The task:
Reproduce all of the listing below without alteration.

BEGIN

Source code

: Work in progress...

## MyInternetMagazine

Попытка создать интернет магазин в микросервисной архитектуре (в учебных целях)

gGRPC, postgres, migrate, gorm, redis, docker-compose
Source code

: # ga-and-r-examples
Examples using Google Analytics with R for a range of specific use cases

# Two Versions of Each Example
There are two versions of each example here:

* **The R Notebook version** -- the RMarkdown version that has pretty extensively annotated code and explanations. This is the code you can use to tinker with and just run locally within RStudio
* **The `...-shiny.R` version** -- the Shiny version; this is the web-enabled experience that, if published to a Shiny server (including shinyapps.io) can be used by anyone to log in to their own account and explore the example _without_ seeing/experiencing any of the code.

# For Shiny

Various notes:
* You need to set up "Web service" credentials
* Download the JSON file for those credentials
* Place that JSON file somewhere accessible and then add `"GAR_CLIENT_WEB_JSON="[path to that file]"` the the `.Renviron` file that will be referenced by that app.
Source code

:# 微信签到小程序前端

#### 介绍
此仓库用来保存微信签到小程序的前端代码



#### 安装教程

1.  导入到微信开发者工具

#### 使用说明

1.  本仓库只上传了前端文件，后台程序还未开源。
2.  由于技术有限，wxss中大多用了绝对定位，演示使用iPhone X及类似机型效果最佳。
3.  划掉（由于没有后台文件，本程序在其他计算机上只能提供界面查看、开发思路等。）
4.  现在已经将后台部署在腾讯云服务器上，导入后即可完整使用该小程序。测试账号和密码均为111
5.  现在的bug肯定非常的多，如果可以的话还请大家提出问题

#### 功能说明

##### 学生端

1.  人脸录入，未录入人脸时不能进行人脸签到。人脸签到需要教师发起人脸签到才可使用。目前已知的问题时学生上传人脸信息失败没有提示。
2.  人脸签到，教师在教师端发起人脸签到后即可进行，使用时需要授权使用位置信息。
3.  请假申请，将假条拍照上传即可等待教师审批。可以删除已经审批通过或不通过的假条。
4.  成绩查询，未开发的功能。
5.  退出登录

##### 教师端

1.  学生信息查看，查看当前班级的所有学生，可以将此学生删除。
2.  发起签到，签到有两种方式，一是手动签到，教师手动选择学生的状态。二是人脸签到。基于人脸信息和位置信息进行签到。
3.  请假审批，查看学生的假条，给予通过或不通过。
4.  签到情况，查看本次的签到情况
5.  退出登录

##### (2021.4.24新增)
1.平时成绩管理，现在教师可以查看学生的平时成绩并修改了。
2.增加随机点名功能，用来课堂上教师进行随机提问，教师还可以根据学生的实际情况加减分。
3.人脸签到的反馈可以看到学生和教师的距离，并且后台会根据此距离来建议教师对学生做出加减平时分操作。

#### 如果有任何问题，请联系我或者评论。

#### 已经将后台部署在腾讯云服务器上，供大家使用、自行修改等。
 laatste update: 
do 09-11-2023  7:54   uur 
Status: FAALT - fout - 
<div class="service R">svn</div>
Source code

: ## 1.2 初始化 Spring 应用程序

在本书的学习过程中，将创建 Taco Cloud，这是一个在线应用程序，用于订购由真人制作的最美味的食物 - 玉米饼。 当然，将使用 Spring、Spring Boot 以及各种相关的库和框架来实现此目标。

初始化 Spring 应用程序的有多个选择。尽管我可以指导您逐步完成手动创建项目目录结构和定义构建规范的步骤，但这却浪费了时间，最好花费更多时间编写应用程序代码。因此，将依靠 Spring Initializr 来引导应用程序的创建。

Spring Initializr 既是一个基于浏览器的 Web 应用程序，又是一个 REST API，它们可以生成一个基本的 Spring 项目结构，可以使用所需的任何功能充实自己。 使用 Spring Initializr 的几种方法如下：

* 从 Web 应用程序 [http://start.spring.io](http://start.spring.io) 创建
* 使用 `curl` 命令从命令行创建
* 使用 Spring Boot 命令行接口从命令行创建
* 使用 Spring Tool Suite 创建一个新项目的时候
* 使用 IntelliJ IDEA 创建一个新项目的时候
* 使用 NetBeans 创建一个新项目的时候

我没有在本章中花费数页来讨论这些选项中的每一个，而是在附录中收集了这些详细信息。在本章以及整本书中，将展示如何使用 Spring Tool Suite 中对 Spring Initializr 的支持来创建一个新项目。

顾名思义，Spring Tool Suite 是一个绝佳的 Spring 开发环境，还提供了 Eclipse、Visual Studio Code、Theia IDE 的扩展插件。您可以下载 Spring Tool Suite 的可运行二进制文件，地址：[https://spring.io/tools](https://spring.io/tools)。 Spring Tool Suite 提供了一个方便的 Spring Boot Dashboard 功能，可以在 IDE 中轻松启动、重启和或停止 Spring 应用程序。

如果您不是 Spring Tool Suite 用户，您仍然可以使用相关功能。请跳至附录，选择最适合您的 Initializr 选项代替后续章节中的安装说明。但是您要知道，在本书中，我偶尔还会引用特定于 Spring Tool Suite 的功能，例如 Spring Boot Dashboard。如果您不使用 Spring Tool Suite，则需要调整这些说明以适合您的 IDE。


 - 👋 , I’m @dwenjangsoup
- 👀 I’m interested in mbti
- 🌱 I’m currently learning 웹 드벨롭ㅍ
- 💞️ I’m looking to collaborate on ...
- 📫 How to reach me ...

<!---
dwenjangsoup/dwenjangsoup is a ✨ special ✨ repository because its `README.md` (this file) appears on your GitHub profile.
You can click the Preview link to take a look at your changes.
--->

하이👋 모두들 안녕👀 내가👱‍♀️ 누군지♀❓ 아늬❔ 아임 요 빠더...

END

Task response:
Source code

: Work in progress...

## MyInternetMagazine

Попытка создать интернет магазин в микросервисной архитектуре (в учебных целях)

gGRPC, postgres, migrate, gorm, redis, docker-compose
Source code

: # ga-and-r-examples
Examples using Google Analytics with R for a range of specific use cases

# Two Versions of Each Example
There are two versions of each example here:

* **The R Notebook version** -- the RMarkdown version that has pretty extensively annotated code and explanations. This is the code you can use to tinker with and just run locally within RStudio
* **The `...-shiny.R` version** -- the Shiny version; this is the web-enabled experience that, if published to a Shiny server (including shinyapps.io) can be used by anyone to log in to their own account and explore the example _without_ seeing/experiencing any of the code.

# For Shiny

Various notes:
* You need to set up "Web service" credentials
* Download the JSON file for those credentials
* Place that JSON file somewhere accessible and then add `"GAR_CLIENT_WEB_JSON="[path to that file]"` the the `.Renviron` file that will be referenced by that app.
Source code

:# 微信签到小程序前端

#### 介绍
此仓库用来保存微信签到小程序的前端代码



#### 安装教程

1.  导入到微信开发者工具

#### 使用说明

1.  本仓库只上传了前端文件，后台程序还未开源。
2.  由于技术有限，wxss中大多用了绝对定位，演示使用iPhone X及类似机型效果最佳。
3.  划掉（由于没有后台文件，本程序在其他计算机上只能提供界面查看、开发思路等。）
4.  现在已经将后台部署在腾讯云服务器上，导入后即可完整使用该小程序。测试账号和密码均为111
5.  现在的bug肯定非常的多，如果可以的话还请大家提出问题

#### 功能说明

##### 学生端

1.  人脸录入，未录入人脸时不能进行人脸签到。人脸签到需要教师发起人脸签到才可使用。目前已知的问题时学生上传人脸信息失败没有提示。
2.  人脸签到，教师在教师端发起人脸签到后即可进行，使用时需要授权使用位置信息。
3.  请假申请，将假条拍照上传即可等待教师审批。可以删除已经审批通过或不通过的假条。
4.  成绩查询，未开发的功能。
5.  退出登录

##### 教师端

1.  学生信息查看，查看当前班级的所有学生，可以将此学生删除。
2.  发起签到，签到有两种方式，一是手动签到，教师手动选择学生的状态。二是人脸签到。基于人脸信息和位置信息进行签到。
3.  请假审批，查看学生的假条，给予通过或不通过。
4.  签到情况，查看本次的签到情况
5.  退出登录

##### (2021.4.24新增)
1.平时成绩管理，现在教师可以查看学生的平时成绩并修改了。
2.增加随机点名功能，用来课堂上教师进行随机提问，教师还可以根据学生的实际情况加减分。
3.人脸签到的反馈可以看到学生和教师的距离，并且后台会根据此距离来建议教师对学生做出加减平时分操作。

#### 如果有任何问题，请联系我或者评论。

#### 已经将后台部署在腾讯云服务器上，供大家使用、自行修改等。
 laatste update: 
do 09-11-2023  7:54   uur 
Status: FAALT - fout - 
<div class="service R">svn</div>
Source code

: ## 1.2 初始化 Spring 应用程序

在本书的学习过程中，将创建 Taco Cloud，这是一个在线应用程序，用于订购由真人制作的最美味的食物 - 玉米饼。 当然，将使用 Spring、Spring Boot 以及各种相关的库和框架来实现此目标。

初始化 Spring 应用程序的有多个选择。尽管我可以指导您逐步完成手动创建项目目录结构和定义构建规范的步骤，但这却浪费了时间，最好花费更多时间编写应用程序代码。因此，将依靠 Spring Initializr 来引导应用程序的创建。

Spring Initializr 既是一个基于浏览器的 Web 应用程序，又是一个 REST API，它们可以生成一个基本的 Spring 项目结构，可以使用所需的任何功能充实自己。 使用 Spring Initializr 的几种方法如下：

* 从 Web 应用程序 [http://start.spring.io](http://start.spring.io) 创建
* 使用 `curl` 命令从命令行创建
* 使用 Spring Boot 命令行接口从命令行创建
* 使用 Spring Tool Suite 创建一个新项目的时候
* 使用 IntelliJ IDEA 创建一个新项目的时候
* 使用 NetBeans 创建一个新项目的时候

我没有在本章中花费数页来讨论这些选项中的每一个，而是在附录中收集了这些详细信息。在本章以及整本书中，将展示如何使用 Spring Tool Suite 中对 Spring Initializr 的支持来创建一个新项目。

顾名思义，Spring Tool Suite 是一个绝佳的 Spring 开发环境，还提供了 Eclipse、Visual Studio Code、Theia IDE 的扩展插件。您可以下载 Spring Tool Suite 的可运行二进制文件，地址：[https://spring.io/tools](https://spring.io/tools)。 Spring Tool Suite 提供了一个方便的 Spring Boot Dashboard 功能，可以在 IDE 中轻松启动、重启和或停止 Spring 应用程序。

如果您不是 Spring Tool Suite 用户，您仍然可以使用相关功能。请跳至附录，选择最适合您的 Initializr 选项代替后续章节中的安装说明。但是您要知道，在本书中，我偶尔还会引用特定于 Spring Tool Suite 的功能，例如 Spring Boot Dashboard。如果您不使用 Spring Tool Suite，则需要调整这些说明以适合您的 IDE。


 - 👋 , I’m @dwenjangsoup
- 👀 I’m interested in mbti
- 🌱 I’m currently learning 웹 드벨롭ㅍ
- 💞️ I’m looking to collaborate on ...
- 📫 How to reach me ...

<!---
dwenjangsoup/dwenjangsoup is a ✨ special ✨ repository because its `README.md` (this file) appears on your GitHub profile.
You can click the Preview link to take a look at your changes.
--->

하이👋 모두들 안녕👀 내가👱‍♀️ 누군지♀❓ 아늬❔ 아임 요 빠더...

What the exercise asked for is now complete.